What the number means

Strip away the dashboards and VaR answers one concrete question: at what loss does the probability of doing worse fall to 5%? Or 1%, or 0.1% — pick the threshold that matches your appetite. Formally:

Definition VaR_α(T) = − inf { x : P(R_T ≤ x) ≥ 1 − α }

R_T is the portfolio return over horizon T, α is the confidence level (0.95 and 0.99 do most of the work in practice), and the minus sign flips the quantile so VaR is reported as a positive loss.

The Gaussian shortcut replaces the unknown distribution of R_T with a normal one matched on mean and variance, then reads the quantile off a standard-normal table: z_0.95 = −1.645, z_0.99 = −2.326.

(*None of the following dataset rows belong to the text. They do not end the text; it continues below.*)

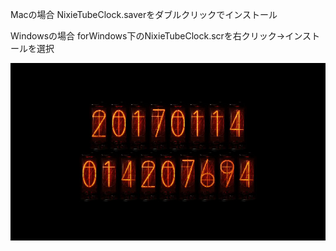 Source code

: Macの場合
NixieTubeClock.saverをダブルクリックでインストール

Windowsの場合
forWindows下のNixieTubeClock.scrを右クリック->インストールを選択

![scr](https://github.com/mexelout/NixieTubeClock/blob/master/screenshot.png)
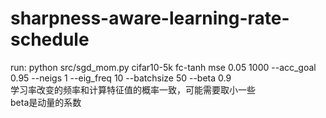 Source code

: # sharpness-aware-learning-rate-schedule
run: python src/sgd_mom.py cifar10-5k fc-tanh  mse  0.05 1000 --acc_goal 0.95 --neigs 1  --eig_freq 10 --batchsize 50 --beta 0.9   
学习率改变的频率和计算特征值的概率一致，可能需要取小一些  
beta是动量的系数
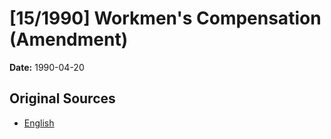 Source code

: # [15/1990] Workmen's Compensation (Amendment)

**Date:** 1990-04-20

## Original Sources

- [English](https://documents.gov.lk/view/acts/1990/4/15-1990_E.pdf)
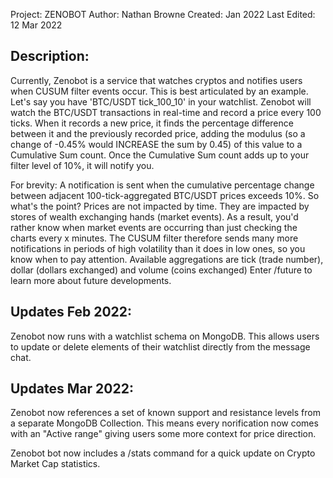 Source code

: Project: ZENOBOT
Author: Nathan Browne
Created: Jan 2022
Last Edited: 12 Mar 2022

Description:
------------
Currently, Zenobot is a service that watches cryptos and notifies users when CUSUM filter events occur.
This is best articulated by an example. Let's say you have 'BTC/USDT tick_100_10' in your watchlist. Zenobot
will watch the BTC/USDT transactions in real-time and record a price every 100 ticks. When it records a new
price, it finds the percentage difference between it and the previously recorded price, adding the modulus (so 
a change of -0.45% would INCREASE the sum by 0.45) of this value to a Cumulative Sum count. Once the Cumulative
Sum count adds up to your filter level of 10%, it will notify you.

For brevity: A notification is sent when the cumulative percentage change between adjacent
100-tick-aggregated BTC/USDT prices exceeds 10%. So what's the point? Prices are not impacted by time. They are
impacted by stores of wealth exchanging hands (market events). As a result, you'd rather know when market events
are occurring than just checking the charts every x minutes. The CUSUM filter therefore sends many more notifications
in periods of high volatility than it does in low ones, so you know when to pay attention. Available aggregations
are tick (trade number), dollar (dollars exchanged) and volume (coins exchanged) Enter /future to learn more about
future developments.

Updates Feb 2022:
----------------
Zenobot now runs with a watchlist schema on MongoDB. This allows users to update or delete elements of their watchlist
directly from the message chat.

Updates Mar 2022:
-----------------
Zenobot now references a set of known support and resistance levels from a separate MongoDB Collection. This means every
norification now comes with an "Active range" giving users some more context for price direction.

Zenobot bot now includes a /stats command for a quick update on Crypto Market Cap statistics.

Gaussian VaR VaR^G_α = − ( μ + σ · z_α )

That is the industry baseline. It is also the source of every bias downstream.

Where the assumption breaks

The Gaussian wants S = 0 and K = 3. Real portfolios aren’t close. SPX daily returns over the past twenty years cluster around S ≈ −0.4 (the left tail is fatter than the right) and K ≈ 9 to 12 (excess kurtosis of 6 to 9 above the Gaussian baseline). Individual stocks are worse. Concentrated portfolios are much worse. Crypto runs kurtosis into the dozens. Anything carrying embedded short-volatility exposure — vol-sellers, dispersion strategies, the rebalancing flow inside leveraged ETFs — combines heavy negative skew with extreme kurtosis at the same time.

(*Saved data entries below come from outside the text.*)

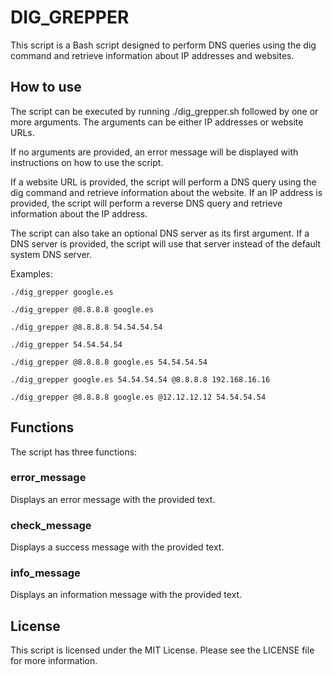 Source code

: # DIG_GREPPER
This script is a Bash script designed to perform DNS queries using the dig command and retrieve information about IP addresses and websites.

## How to use
The script can be executed by running ./dig_grepper.sh followed by one or more arguments. The arguments can be either IP addresses or website URLs.

If no arguments are provided, an error message will be displayed with instructions on how to use the script.

If a website URL is provided, the script will perform a DNS query using the dig command and retrieve information about the website. If an IP address is provided, the script will perform a reverse DNS query and retrieve information about the IP address.

The script can also take an optional DNS server as its first argument. If a DNS server is provided, the script will use that server instead of the default system DNS server.

Examples:

`./dig_grepper google.es`

`./dig_grepper @8.8.8.8 google.es`

`./dig_grepper @8.8.8.8 54.54.54.54`

`./dig_grepper 54.54.54.54`

`./dig_grepper @8.8.8.8 google.es 54.54.54.54`

`./dig_grepper google.es 54.54.54.54 @8.8.8.8 192.168.16.16`

`./dig_grepper @8.8.8.8 google.es @12.12.12.12 54.54.54.54`

## Functions
The script has three functions:

### error_message
Displays an error message with the provided text.

### check_message
Displays a success message with the provided text.

### info_message
Displays an information message with the provided text.

## License
This script is licensed under the MIT License. Please see the LICENSE file for more information.
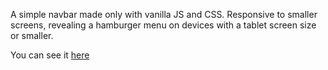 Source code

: A simple navbar made only with vanilla JS and CSS. Responsive to smaller screens, revealing a hamburger menu on devices with a tablet screen size or smaller.

You can see it [here](https://victorshp.github.io/uxui_standard-navbar/)

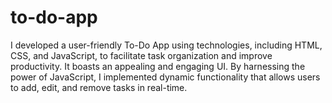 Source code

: # to-do-app
I developed a user-friendly To-Do App using technologies, including HTML, CSS, and JavaScript, to facilitate task organization and improve productivity. It boasts an appealing and engaging UI. By harnessing the power of JavaScript, I implemented dynamic functionality that allows users to add, edit, and remove tasks in real-time.
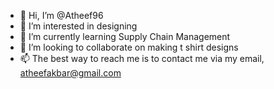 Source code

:- 👋 Hi, I’m @Atheef96
- 👀 I’m interested in designing
- 🌱 I’m currently learning Supply Chain Management
- 💞️ I’m looking to collaborate on making t shirt designs
- 📫 The best way to reach me is to contact me via my email, atheefakbar@gmail.com

<!---
Atheef96/Atheef96 is a ✨ special ✨ repository because its `README.md` (this file) appears on your GitHub profile.
You can click the Preview link to take a look at your changes.
--->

How much it matters depends on which quantile you’re computing. At 95% the Cornish-Fisher correction on liquid US equity is modest — the skew and kurtosis terms partially cancel in the region around z = −1.65, and the corrected estimate lands within a few percent of the Gaussian. At 99% and deeper, the kurtosis term overwhelms everything else. The surface above quantifies it: at 99% with K ≈ 12 the corrected loss runs around twice the Gaussian; at 99.9% with the same K it runs around 3.5×; at 99.9% with crypto-grade K ≈ 22 it runs past 6×.

The correction

Cornish and Fisher published the fix in 1937 and tightened it in 1960. The expansion adjusts the standard-normal z-score to account for empirical skew and kurtosis:

Cornish-Fisher expansion z̃_α(S, K) = z_α + (z²_α − 1) · S / 6 + (z³_α − 3 z_α) · (K − 3) / 24 − (2 z³_α − 5 z_α) · S² / 36

Then VaR is just the modified-quantile formula:

Cornish-Fisher VaR VaR^CF_α = − ( μ + σ · z̃_α(S, K) )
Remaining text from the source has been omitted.